Then, with satisfaction and pride: "Now, Justices of Venice, the Valdosta have challenged your honor. What is more important? The spirit of justice and the honor of the Republic for a loyal son—or the dry letter of the law?"

The Justices looked to the chief Justice. He sat with his fingers steepled looking at Benito.

One of the younger Justices suddenly spoke. "I would like to recuse myself. I cannot give impartial judgment."

The other young one—young being a relative term, thought Benito, the fellow must be about sixty—cleared his throat. "I, too, am going to recuse myself."

The chief Justice looked more than a little taken aback. "Spinosa! You cannot just abandon the law when it suits you."

"We who administer the law tend to begin to think it sacred," Justice Spinosa said, stoutly. "It isn't. Justice is.
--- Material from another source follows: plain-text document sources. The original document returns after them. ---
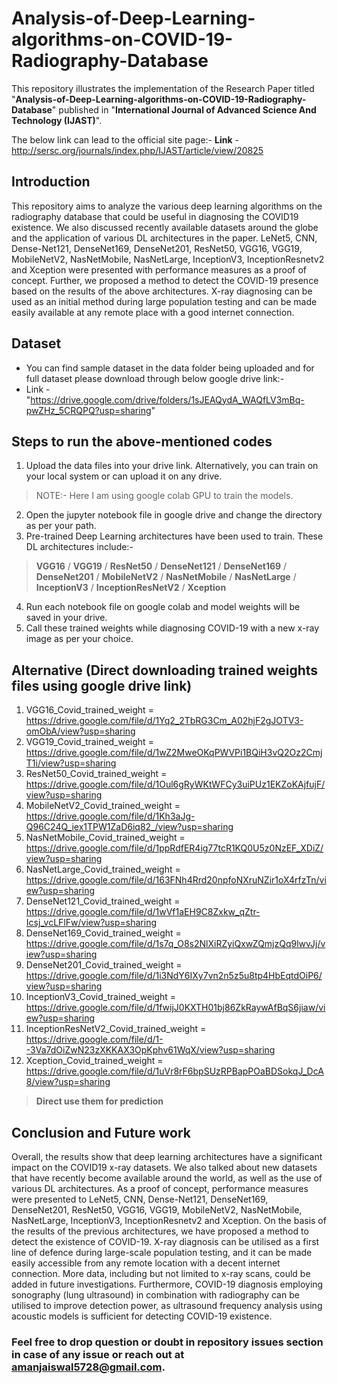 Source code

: # Analysis-of-Deep-Learning-algorithms-on-COVID-19-Radiography-Database

This repository illustrates the implementation of the Research Paper titled "**Analysis-of-Deep-Learning-algorithms-on-COVID-19-Radiography-Database**" published in "**International Journal of Advanced Science And Technology (IJAST)**".

The below link can lead to the official site page:-
**Link** - http://sersc.org/journals/index.php/IJAST/article/view/20825

## Introduction

This repository aims to analyze the various deep learning algorithms on the radiography database that could be useful in diagnosing the COVID19 existence. We also discussed recently available datasets around the globe and the application of various DL architectures in the paper. LeNet5, CNN, Dense-Net121, DenseNet169, DenseNet201, ResNet50, VGG16, VGG19, MobileNetV2, NasNetMobile, NasNetLarge, InceptionV3, InceptionResnetv2 and Xception were presented with performance measures as a proof of concept. Further, we proposed a method to detect the COVID-19 presence based on the results of the above architectures. X-ray diagnosing can be used as an initial method during large population testing and can be made easily available at any remote place with a good internet connection.

## Dataset 

* You can find sample dataset in the data folder being uploaded and for full dataset please download through below google drive link:-
* Link - "https://drive.google.com/drive/folders/1sJEAQydA_WAQfLV3mBq-pwZHz_5CRQPQ?usp=sharing"

## Steps to run the above-mentioned codes

1. Upload the data files into your drive link. Alternatively, you can train on your local system or can upload it on any drive. 
> NOTE:- Here I am using google colab GPU to train the models.
2. Open the jupyter notebook file in google drive and change the directory as per your path. 
3. Pre-trained Deep Learning architectures have been used to train. These DL architectures include:-
> **VGG16**
> /
> **VGG19**
> /
> **ResNet50**
> /
> **DenseNet121**
> /
> **DenseNet169**
> /
> **DenseNet201**
> /
> **MobileNetV2**
> /
> **NasNetMobile**
> /
> **NasNetLarge**
> /
> **InceptionV3**
> /
> **InceptionResNetV2**
> /
> **Xception**
4. Run each notebook file on google colab and model weights will be saved in your drive.
5. Call these trained weights while diagnosing COVID-19 with a new x-ray image as per your choice.

## Alternative (Direct downloading trained weights files using google drive link)

1. VGG16_Covid_trained_weight = https://drive.google.com/file/d/1Yq2_2TbRG3Cm_A02hjF2gJOTV3-omObA/view?usp=sharing
2. VGG19_Covid_trained_weight = https://drive.google.com/file/d/1wZ2MweOKqPWVPi1BQiH3vQ2Oz2CmjT1i/view?usp=sharing
3. ResNet50_Covid_trained_weight = https://drive.google.com/file/d/1Oul6gRyWKtWFCy3uiPUz1EKZoKAjfujF/view?usp=sharing
4. MobileNetV2_Covid_trained_weight = https://drive.google.com/file/d/1Kh3aJg-Q96C24Q_iex1TPW1ZaD6iq82_/view?usp=sharing
5. NasNetMobile_Covid_trained_weight = https://drive.google.com/file/d/1ppRdfER4ig77tcR1KQ0U5z0NzEF_XDiZ/view?usp=sharing
6. NasNetLarge_Covid_trained_weight = https://drive.google.com/file/d/163FNh4Rrd20npfoNXruNZir1oX4rfzTn/view?usp=sharing
7. DenseNet121_Covid_trained_weight = https://drive.google.com/file/d/1wVf1aEH9C8Zxkw_qZtr-Icsj_vcLFlFw/view?usp=sharing
8. DenseNet169_Covid_trained_weight = https://drive.google.com/file/d/1s7q_O8s2NlXiRZyiQxwZQmjzQq9lwvJj/view?usp=sharing
9. DenseNet201_Covid_trained_weight = https://drive.google.com/file/d/1i3NdY6IXy7vn2n5z5u8tp4HbEqtdOiP6/view?usp=sharing
10. InceptionV3_Covid_trained_weight = https://drive.google.com/file/d/1fwijJ0KXTH01bj86ZkRaywAfBqS6jiaw/view?usp=sharing
11. InceptionResNetV2_Covid_trained_weight = https://drive.google.com/file/d/1--3Va7dOiZwN23zXKKAX3OpKphv61WqX/view?usp=sharing
12. Xception_Covid_trained_weight = https://drive.google.com/file/d/1uVr8rF6bpSUzRPBapPOaBDSokqJ_DcA8/view?usp=sharing

> **Direct use them for prediction**

## Conclusion and Future work

Overall, the results show that deep learning architectures have a significant impact on the COVID19 x-ray datasets. We also talked about new datasets that have recently become available around the world, as well as the use of various DL architectures. As a proof of concept, performance measures were presented to LeNet5, CNN, Dense-Net121, DenseNet169, DenseNet201, ResNet50, VGG16, VGG19, MobileNetV2, NasNetMobile, NasNetLarge, InceptionV3, InceptionResnetv2 and Xception. On the basis of the results of the previous architectures, we have proposed a method to detect the existence of COVID-19. X-ray diagnosis can be utilised as a first line of defence during large-scale population testing, and it can be made easily accessible from any remote location with a decent internet connection. More data, including but not limited to x-ray scans, could be added in future investigations. Furthermore, COVID-19 diagnosis employing sonography (lung ultrasound) in combination with radiography can be utilised to improve detection power, as ultrasound frequency analysis using acoustic models is sufficient for detecting COVID-19 existence.

### Feel free to drop question or doubt in repository issues section in **case of any issue** or reach out at **amanjaiswal5728@gmail.com**.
And we forget that the law we administer is by grace of the Republic, and the Republic stands by the
vox populi.
Anyone who believes the law can stand without the people and without justice, is deceiving themselves."

"Thank you for reminding me of our status
quamdiu se bene gesserit
," said the chief Justice, dourly. "It is something that few have the courage to do. Nonetheless I will continue to act as both the law and my conscience dictate."

The younger Justice shrugged. "That is what I am doing. The Law must find him guilty and sentence him."

"I think you should not stand down until we have decided what verdict we reach . . . and what sentence we will impose."

Spinosa shook his head. "I cannot do so afterwards. Thus I will do so before."

The chief Justice shrugged. "Very well. Can the rest of us withdraw?"

The remaining three judges did. And they returned very rapidly.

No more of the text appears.